Sound

1. Propagation of sound

1.1. Sound waves are produced when a vibrating object alternately pushes and pulls on the air adjacent to it, causing small but rapid changes in air pressure.

1.2. Consider a vibrating tuning fork, when the prongs move outwards, layers of air are pushed close together so that a compression of the air particles is formed. This disturbance of air layers is then passed from particle to particle, causing the compression to move outwards.

1.3. Consider a vibrating tuning fork, when the prongs move inwards, the air layers are pulled apart,causing decompression or rarefaction of the air particles. When the prongs move outwards again, a second compression forces the previous rarefaction away.

1.4. A series of compressions and rarefactions move away from the tuning fork at the speed of sound. However, the air particles themselve just vibrate back and forth about their original positions.

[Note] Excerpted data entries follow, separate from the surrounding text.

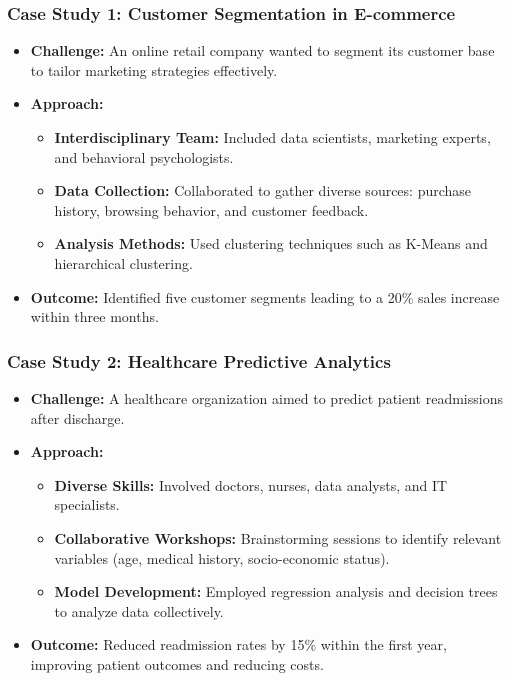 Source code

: \documentclass{beamer}
\begin{document}
\begin{frame}[fragile]
    \frametitle{Case Study 1: Customer Segmentation in E-commerce}
    \begin{itemize}
        \item \textbf{Challenge:} An online retail company wanted to segment its customer base to tailor marketing strategies effectively.
        \item \textbf{Approach:}
        \begin{itemize}
            \item \textbf{Interdisciplinary Team:} Included data scientists, marketing experts, and behavioral psychologists.
            \item \textbf{Data Collection:} Collaborated to gather diverse sources: purchase history, browsing behavior, and customer feedback.
            \item \textbf{Analysis Methods:} Used clustering techniques such as K-Means and hierarchical clustering.
        \end{itemize}
        \item \textbf{Outcome:} Identified five customer segments leading to a 20\% sales increase within three months.
    \end{itemize}
\end{frame}

\begin{frame}[fragile]
    \frametitle{Case Study 2: Healthcare Predictive Analytics}
    \begin{itemize}
        \item \textbf{Challenge:} A healthcare organization aimed to predict patient readmissions after discharge.
        \item \textbf{Approach:}
        \begin{itemize}
            \item \textbf{Diverse Skills:} Involved doctors, nurses, data analysts, and IT specialists.
            \item \textbf{Collaborative Workshops:} Brainstorming sessions to identify relevant variables (age, medical history, socio-economic status).
            \item \textbf{Model Development:} Employed regression analysis and decision trees to analyze data collectively.
        \end{itemize}
        \item \textbf{Outcome:} Reduced readmission rates by 15\% within the first year, improving patient outcomes and reducing costs.
    \end{itemize}
\end{frame}
\end{document}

1.5. Sound is propagated in the form of longitudinal waves such that the particles of the meduim vibrate backwards and forwards in a direction parallel to the direction of propagation of the wave itself.

2. Speed of sound

2.1. Speed of sound in dry air at 0 degrees celsius is 330m/s

2.2. Air-346m/s

2.3. Hydrogen-1340m/s

2.4. Water-1500m/s

2.5. Flint Glass-4540m/s

2.6. Iron(steel)-5200m/s

2.7. Granite-5400m/s

3. Loudness and Amplitude

3.1. The more energy you put into the vibrating system, it will give rise to a larger amplitude of vibration and therefore a louder sound. The greater the amplitude, the louder the sound.

4. Sound is a form of energy propagated from one point to another as a wave.Sound waves are longitudinal waves which are produced by the vibration of some objects.

5. Transmission of sound through a medium

5.1. Sound waves need a medium for transmission.

5.2. Compressions and rarefactions can be formed only if there is a material which can be compressed and stretched. Therefore, soudn cannot propagate through a vacuum.

5.3. The speed of sound differs in gases, liquids and solids. This is due to the differences in the strength of the inter-atomic forces and closeness of the atoms in the three states.

5.3.1. Compression and rarefactions propagate faster in denser media. Therefore, sound travels faster in liquids than in gases, and fastest in solids.

6. Audible frequencies

6.1. Humans can hear sounds between 20Hz and 20kHz.This range increases as we get older.

6.2. Sounds above the upper hearing limit are called ultrasound while sound below the lower hearing limit are called infrasound.

6.3. Animals have a different range of audible frequencies. Bats use echolocation, to find their prey.

7. Echo

7.1. A reflected sound that is heard after an interval of silence is called an echo.

7.2. If you cannot hear the echo because the reflected sound follows so closely behind the direct sound that the two cannot be heard as seperate sound, instead, the original sound just seems prolonged, it is called reverberation.

7.3. The reflecting wall must be 17m from the sound source for an echo to be heard by a person at the source.

8. Pitch and Loudness of sound

8.1. The property which distinguishes sound is known as pitch. The pitch of a note depends on its frequency. The higher the frequency of sound, the higher its pitch.

8.2. The long the string on stringed instruments, the lower the pitch.When more holes are close on a flute, the lower the pitch. Drums with smaller surfaces produce a higher pitch.